Exercise instructions: Please write out every line of the material, leaving out any picture.

Records for this task:
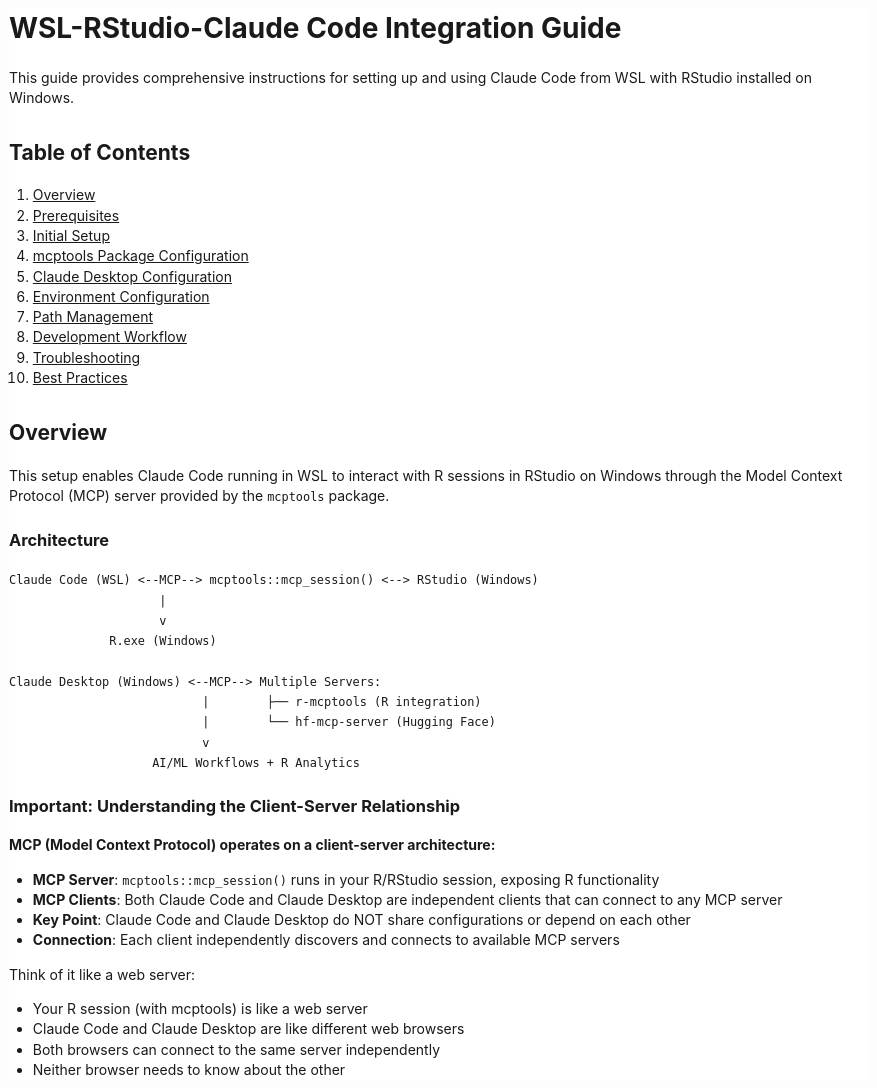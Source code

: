 # WSL-RStudio-Claude Code Integration Guide

This guide provides comprehensive instructions for setting up and using Claude Code from WSL with RStudio installed on Windows.

## Table of Contents
1. [Overview](#overview)
2. [Prerequisites](#prerequisites)
3. [Initial Setup](#initial-setup)
4. [mcptools Package Configuration](#mcptools-package-configuration)
5. [Claude Desktop Configuration](#claude-desktop-configuration)
6. [Environment Configuration](#environment-configuration)
7. [Path Management](#path-management)
8. [Development Workflow](#development-workflow)
9. [Troubleshooting](#troubleshooting)
10. [Best Practices](#best-practices)

## Overview

This setup enables Claude Code running in WSL to interact with R sessions in RStudio on Windows through the Model Context Protocol (MCP) server provided by the `mcptools` package.

### Architecture
```
Claude Code (WSL) <--MCP--> mcptools::mcp_session() <--> RStudio (Windows)
                     |
                     v
              R.exe (Windows)

Claude Desktop (Windows) <--MCP--> Multiple Servers:
                           |        ├── r-mcptools (R integration)
                           |        └── hf-mcp-server (Hugging Face)
                           v
                    AI/ML Workflows + R Analytics
```

### Important: Understanding the Client-Server Relationship

**MCP (Model Context Protocol) operates on a client-server architecture:**

- **MCP Server**: `mcptools::mcp_session()` runs in your R/RStudio session, exposing R functionality
- **MCP Clients**: Both Claude Code and Claude Desktop are independent clients that can connect to any MCP server
- **Key Point**: Claude Code and Claude Desktop do NOT share configurations or depend on each other
- **Connection**: Each client independently discovers and connects to available MCP servers

Think of it like a web server:
- Your R session (with mcptools) is like a web server
- Claude Code and Claude Desktop are like different web browsers
- Both browsers can connect to the same server independently
- Neither browser needs to know about the other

Final answer:
Source code

: # WSL-RStudio-Claude Code Integration Guide

This guide provides comprehensive instructions for setting up and using Claude Code from WSL with RStudio installed on Windows.

## Table of Contents
1. [Overview](#overview)
2. [Prerequisites](#prerequisites)
3. [Initial Setup](#initial-setup)
4. [mcptools Package Configuration](#mcptools-package-configuration)
5. [Claude Desktop Configuration](#claude-desktop-configuration)
6. [Environment Configuration](#environment-configuration)
7. [Path Management](#path-management)
8. [Development Workflow](#development-workflow)
9. [Troubleshooting](#troubleshooting)
10. [Best Practices](#best-practices)

## Overview

This setup enables Claude Code running in WSL to interact with R sessions in RStudio on Windows through the Model Context Protocol (MCP) server provided by the `mcptools` package.

### Architecture
```
Claude Code (WSL) <--MCP--> mcptools::mcp_session() <--> RStudio (Windows)
                     |
                     v
              R.exe (Windows)

Claude Desktop (Windows) <--MCP--> Multiple Servers:
                           |        ├── r-mcptools (R integration)
                           |        └── hf-mcp-server (Hugging Face)
                           v
                    AI/ML Workflows + R Analytics
```

### Important: Understanding the Client-Server Relationship

**MCP (Model Context Protocol) operates on a client-server architecture:**

- **MCP Server**: `mcptools::mcp_session()` runs in your R/RStudio session, exposing R functionality
- **MCP Clients**: Both Claude Code and Claude Desktop are independent clients that can connect to any MCP server
- **Key Point**: Claude Code and Claude Desktop do NOT share configurations or depend on each other
- **Connection**: Each client independently discovers and connects to available MCP servers

Think of it like a web server:
- Your R session (with mcptools) is like a web server
- Claude Code and Claude Desktop are like different web browsers
- Both browsers can connect to the same server independently
- Neither browser needs to know about the other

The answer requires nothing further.